I'm not as certain as you are. Correlation does not imply causation, but media sales have trended upwards in the age of piracy which leads to some interesting hypotheses.

A few years ago Shirley Manson (lead singer of the 90s band Garbage) accused YouTube of making its fortune off the backs of content creators - basically charging the entire enterprise as being one big exercise in copyright infringement. And yet the music industry, as well as Hollywood, seem to be doing better and better each year in terms of dollars made. Some of the distribution models have changed - broadcast and cable television are pretty dead in the water, but the entertainment industries in general seem to be doing better than ever. And yeah lots of individual artists are still getting raw deals from Spotify and labels etc. as they always have.

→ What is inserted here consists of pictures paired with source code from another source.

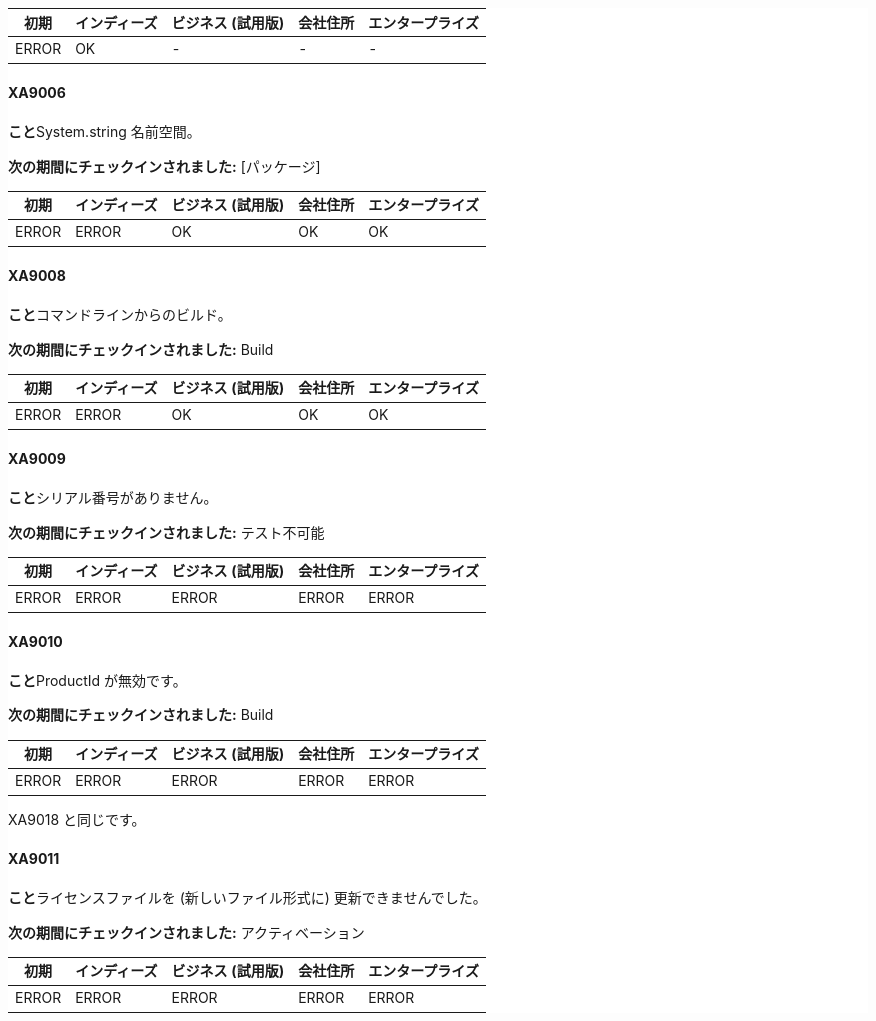 |初期|インディーズ|ビジネス (試用版)|会社住所|エンタープライズ|
|--- |--- |--- |--- |--- |
|ERROR|OK|-|-|-|

#### <a name="xa9006"></a>XA9006

 **こと**System.string 名前空間。

 **次の期間にチェックインされました:** [パッケージ]

|初期|インディーズ|ビジネス (試用版)|会社住所|エンタープライズ|
|--- |--- |--- |--- |--- |
|ERROR|ERROR|OK|OK|OK|

#### <a name="xa9008"></a>XA9008

 **こと**コマンドラインからのビルド。

 **次の期間にチェックインされました:** Build

|初期|インディーズ|ビジネス (試用版)|会社住所|エンタープライズ|
|--- |--- |--- |--- |--- |
|ERROR|ERROR|OK|OK|OK|

#### <a name="xa9009"></a>XA9009

 **こと**シリアル番号がありません。

 **次の期間にチェックインされました:** テスト不可能

|初期|インディーズ|ビジネス (試用版)|会社住所|エンタープライズ|
|--- |--- |--- |--- |--- |
|ERROR|ERROR|ERROR|ERROR|ERROR|

#### <a name="xa9010"></a>XA9010

 **こと**ProductId が無効です。

 **次の期間にチェックインされました:** Build

|初期|インディーズ|ビジネス (試用版)|会社住所|エンタープライズ|
|--- |--- |--- |--- |--- |
|ERROR|ERROR|ERROR|ERROR|ERROR|

XA9018 と同じです。

#### <a name="xa9011"></a>XA9011

 **こと**ライセンスファイルを (新しいファイル形式に) 更新できませんでした。

 **次の期間にチェックインされました:** アクティベーション

|初期|インディーズ|ビジネス (試用版)|会社住所|エンタープライズ|
|--- |--- |--- |--- |--- |
|ERROR|ERROR|ERROR|ERROR|ERROR|
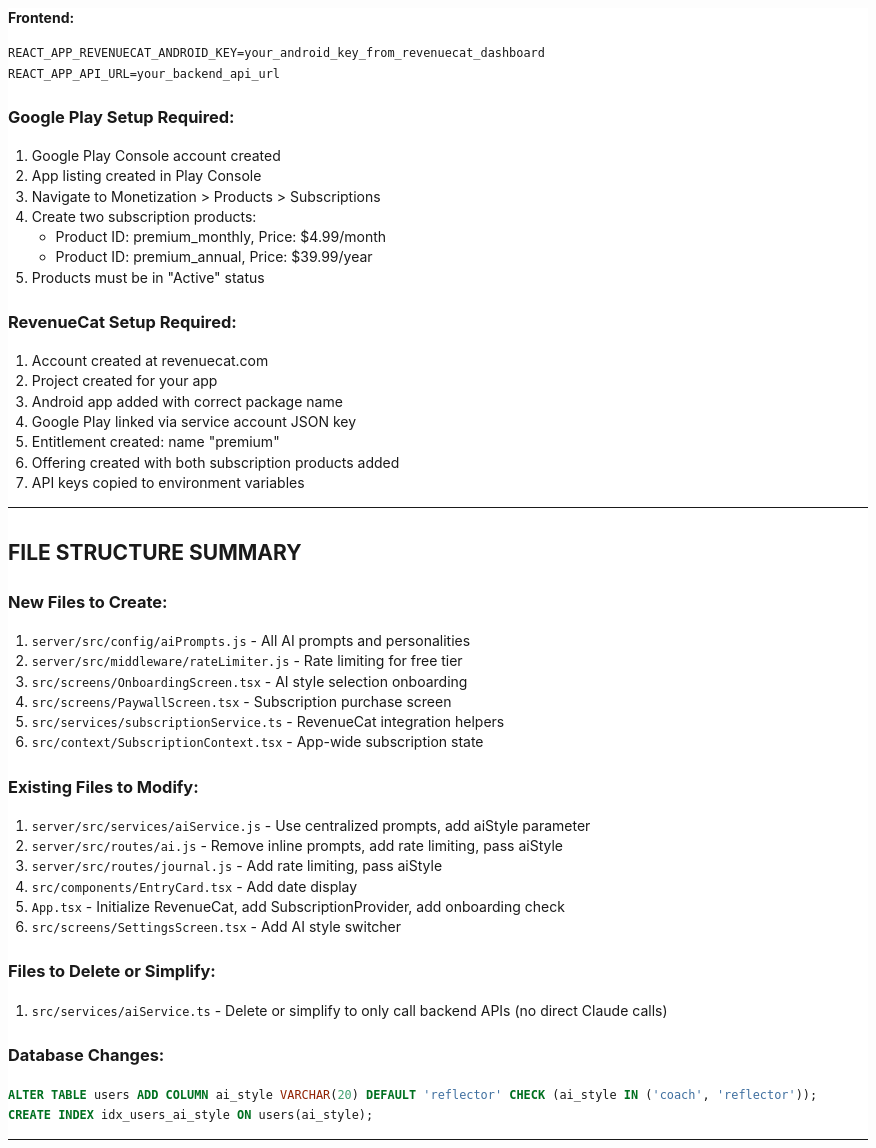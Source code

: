 **Frontend:**
```
REACT_APP_REVENUECAT_ANDROID_KEY=your_android_key_from_revenuecat_dashboard
REACT_APP_API_URL=your_backend_api_url
```

### Google Play Setup Required:
1. Google Play Console account created
2. App listing created in Play Console
3. Navigate to Monetization > Products > Subscriptions
4. Create two subscription products:
   - Product ID: premium_monthly, Price: $4.99/month
   - Product ID: premium_annual, Price: $39.99/year
5. Products must be in "Active" status

### RevenueCat Setup Required:
1. Account created at revenuecat.com
2. Project created for your app
3. Android app added with correct package name
4. Google Play linked via service account JSON key
5. Entitlement created: name "premium"
6. Offering created with both subscription products added
7. API keys copied to environment variables

---

## FILE STRUCTURE SUMMARY

### New Files to Create:
1. `server/src/config/aiPrompts.js` - All AI prompts and personalities
2. `server/src/middleware/rateLimiter.js` - Rate limiting for free tier
3. `src/screens/OnboardingScreen.tsx` - AI style selection onboarding
4. `src/screens/PaywallScreen.tsx` - Subscription purchase screen
5. `src/services/subscriptionService.ts` - RevenueCat integration helpers
6. `src/context/SubscriptionContext.tsx` - App-wide subscription state

### Existing Files to Modify:
1. `server/src/services/aiService.js` - Use centralized prompts, add aiStyle parameter
2. `server/src/routes/ai.js` - Remove inline prompts, add rate limiting, pass aiStyle
3. `server/src/routes/journal.js` - Add rate limiting, pass aiStyle
4. `src/components/EntryCard.tsx` - Add date display
5. `App.tsx` - Initialize RevenueCat, add SubscriptionProvider, add onboarding check
6. `src/screens/SettingsScreen.tsx` - Add AI style switcher

### Files to Delete or Simplify:
1. `src/services/aiService.ts` - Delete or simplify to only call backend APIs (no direct Claude calls)

### Database Changes:
```sql
ALTER TABLE users ADD COLUMN ai_style VARCHAR(20) DEFAULT 'reflector' CHECK (ai_style IN ('coach', 'reflector'));
CREATE INDEX idx_users_ai_style ON users(ai_style);
```

---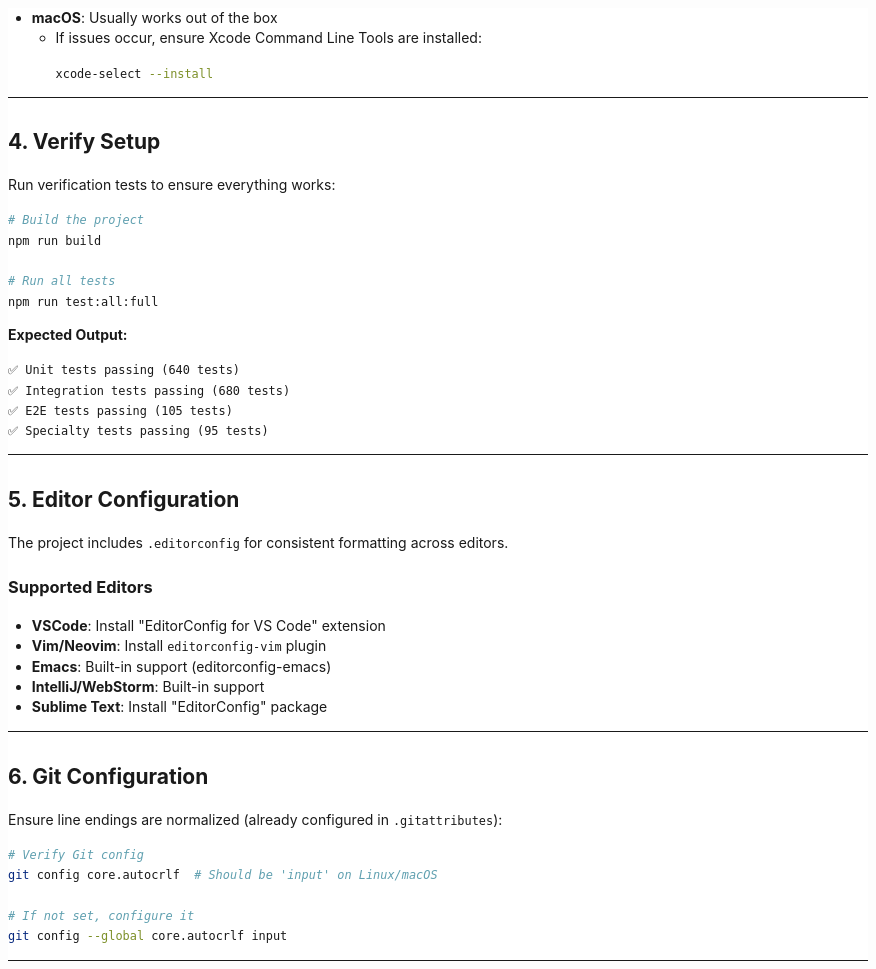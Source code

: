 - **macOS**: Usually works out of the box
  - If issues occur, ensure Xcode Command Line Tools are installed:
    ```bash
    xcode-select --install
    ```

---

## 4. Verify Setup

Run verification tests to ensure everything works:

```bash
# Build the project
npm run build

# Run all tests
npm run test:all:full
```

**Expected Output:**
```
✅ Unit tests passing (640 tests)
✅ Integration tests passing (680 tests)
✅ E2E tests passing (105 tests)
✅ Specialty tests passing (95 tests)
```

---

## 5. Editor Configuration

The project includes `.editorconfig` for consistent formatting across editors.

### Supported Editors

- **VSCode**: Install "EditorConfig for VS Code" extension
- **Vim/Neovim**: Install `editorconfig-vim` plugin
- **Emacs**: Built-in support (editorconfig-emacs)
- **IntelliJ/WebStorm**: Built-in support
- **Sublime Text**: Install "EditorConfig" package

---

## 6. Git Configuration

Ensure line endings are normalized (already configured in `.gitattributes`):

```bash
# Verify Git config
git config core.autocrlf  # Should be 'input' on Linux/macOS

# If not set, configure it
git config --global core.autocrlf input
```

---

But industry-wise, in terms of dollar amounts, it seems there's more money to be made than ever before from creating and selling entertainment.

The statement you made that I absolutely agree with is that it's hard to get real world data on this. An individual who is able to get free access to something may be unlikely to ever pay for that same thing.But the answer to the question: "Does piracy hurt the industry's bottom line, or help it on the whole?" is a very difficult question to answer. And we have to consider the even harder stuff to measure. Things like: is a teenager who pirates recorded media more or less likely to buy merch and concert tickets? More or less likely to buy a special edition package with tangible collector items?

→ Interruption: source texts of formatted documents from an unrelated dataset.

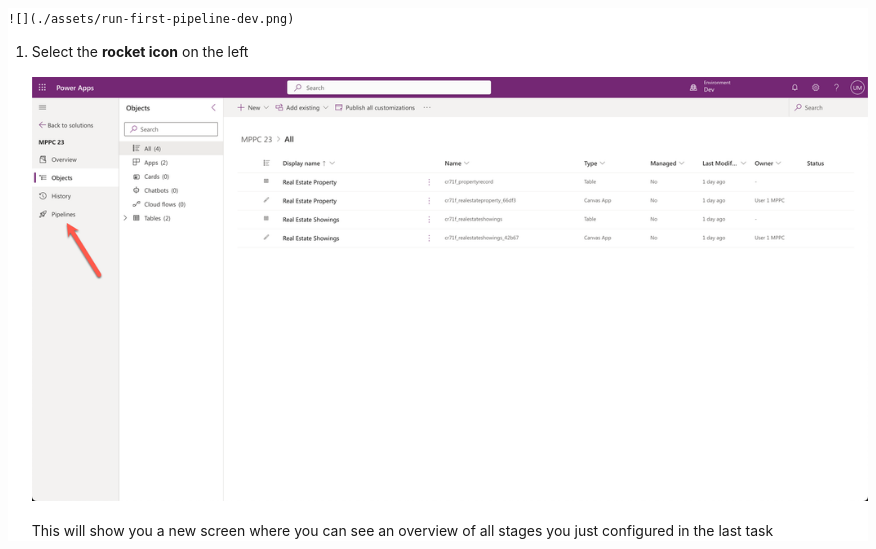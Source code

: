     ![](./assets/run-first-pipeline-dev.png)

1. Select the **rocket icon** on the left

    ![](./assets/run-first-pipeline-solution.png)

    This will show you a new screen where you can see an overview of all stages you just configured in the last task

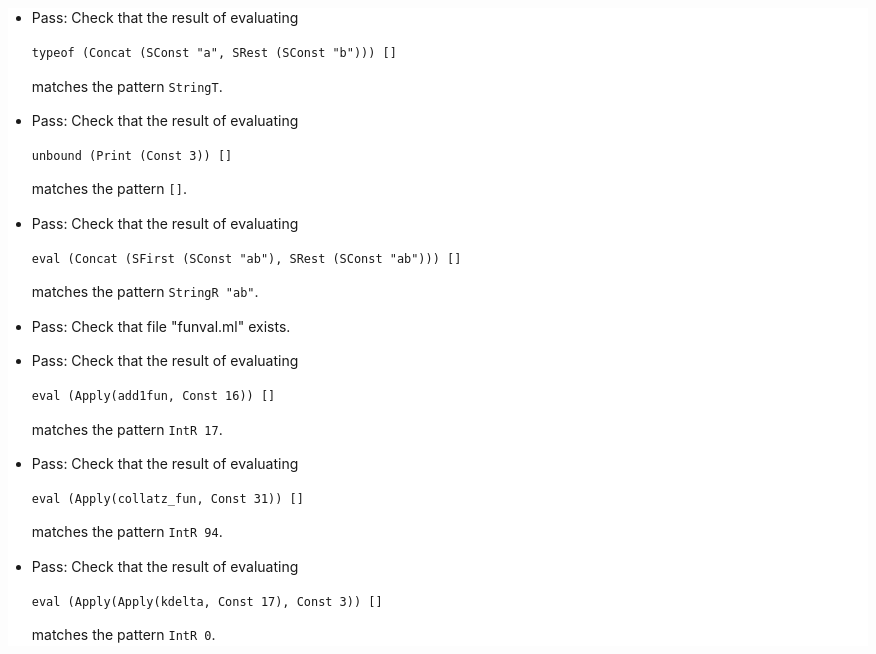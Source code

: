 + Pass: 
Check that the result of evaluating
   ```
   typeof (Concat (SConst "a", SRest (SConst "b"))) []
   ```
   matches the pattern `StringT`.

   




+ Pass: 
Check that the result of evaluating
   ```
   unbound (Print (Const 3)) []
   ```
   matches the pattern `[]`.

   




+ Pass: 
Check that the result of evaluating
   ```
   eval (Concat (SFirst (SConst "ab"), SRest (SConst "ab"))) []
   ```
   matches the pattern `StringR "ab"`.

   




+ Pass: Check that file "funval.ml" exists.

+ Pass: 
Check that the result of evaluating
   ```
   eval (Apply(add1fun, Const 16)) []
   ```
   matches the pattern `IntR 17`.

   




+ Pass: 
Check that the result of evaluating
   ```
   eval (Apply(collatz_fun, Const 31)) []
   ```
   matches the pattern `IntR 94`.

   




+ Pass: 
Check that the result of evaluating
   ```
   eval (Apply(Apply(kdelta, Const 17), Const 3)) []
   ```
   matches the pattern `IntR 0`.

At the end of the day, I have no clue.

I also offer all of this being very pro-capitalism and pro-intellectual-property. I don't condone piracy. But if we're just looking at raw data and trying to form our hypothesis, we have to start with the fact that the raw data points to upwards trends on the whole.

Wowfunhappy 3 days ago | parent [-]

> but media sales have trended upwards in the age of piracy which leads to some interesting hypotheses.

But they were also on an upward trend before the age of piracy, so it's perfectly plausible to think they would be even higher. The same technologies that enable digital piracy also lower the cost of legal distribution, so you'd expect to see the industry doing better at the same time that piracy is rising.

Now, I'm of course not shedding too many tears for the major Hollywood studios, but I would like to live in a world with more niche films and games, and of course it's still quite difficult to make a living as an author or musician—a few manage it, most don't.

We agree that we don't have data—but to me, it just makes intuitive sense that a large majority of pirates are pirating lots of things they would have otherwise bought. For piracy to counteract that by generating buzz or aiding discovery or whatever it is... well, it would have to be an awful lot of buzz!

Occasionally in life, intuitions are dead wrong, and actual data leads to surprising discoveries. However, when faced with a lack of data, the first assumption shouldn't be "reality is the opposite of whatever I'd intuitively expect," that makes no sense.

I think there's a ton of motivated reasoning going on, and it just really bothers me. If you're going to pirate stuff, at least be honest with yourself about it.